* Task statement:
Write out every line from the listing below where the string "getIndexReader" is found.
Task input section start
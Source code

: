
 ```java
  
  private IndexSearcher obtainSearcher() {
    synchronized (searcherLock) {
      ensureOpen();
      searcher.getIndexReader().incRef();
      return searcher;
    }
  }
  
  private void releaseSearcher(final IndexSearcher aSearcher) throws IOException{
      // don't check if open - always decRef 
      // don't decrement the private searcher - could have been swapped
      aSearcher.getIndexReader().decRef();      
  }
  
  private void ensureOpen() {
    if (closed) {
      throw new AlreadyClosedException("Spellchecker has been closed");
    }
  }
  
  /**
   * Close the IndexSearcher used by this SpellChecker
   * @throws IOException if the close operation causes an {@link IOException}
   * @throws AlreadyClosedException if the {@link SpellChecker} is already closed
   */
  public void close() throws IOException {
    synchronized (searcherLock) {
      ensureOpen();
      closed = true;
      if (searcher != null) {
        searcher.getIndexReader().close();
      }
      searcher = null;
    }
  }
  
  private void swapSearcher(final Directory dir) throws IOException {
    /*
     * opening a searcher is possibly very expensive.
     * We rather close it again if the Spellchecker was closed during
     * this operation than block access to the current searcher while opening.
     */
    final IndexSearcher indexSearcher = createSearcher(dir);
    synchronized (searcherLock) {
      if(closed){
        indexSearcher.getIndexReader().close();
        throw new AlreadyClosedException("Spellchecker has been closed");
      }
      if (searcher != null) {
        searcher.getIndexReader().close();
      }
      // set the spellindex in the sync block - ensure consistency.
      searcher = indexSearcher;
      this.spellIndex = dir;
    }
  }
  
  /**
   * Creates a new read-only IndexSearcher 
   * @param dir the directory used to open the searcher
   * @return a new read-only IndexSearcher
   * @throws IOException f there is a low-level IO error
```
Task input section end
* Task response:
      searcher.getIndexReader().incRef();
      aSearcher.getIndexReader().decRef();      
        searcher.getIndexReader().close();
        indexSearcher.getIndexReader().close();
        searcher.getIndexReader().close();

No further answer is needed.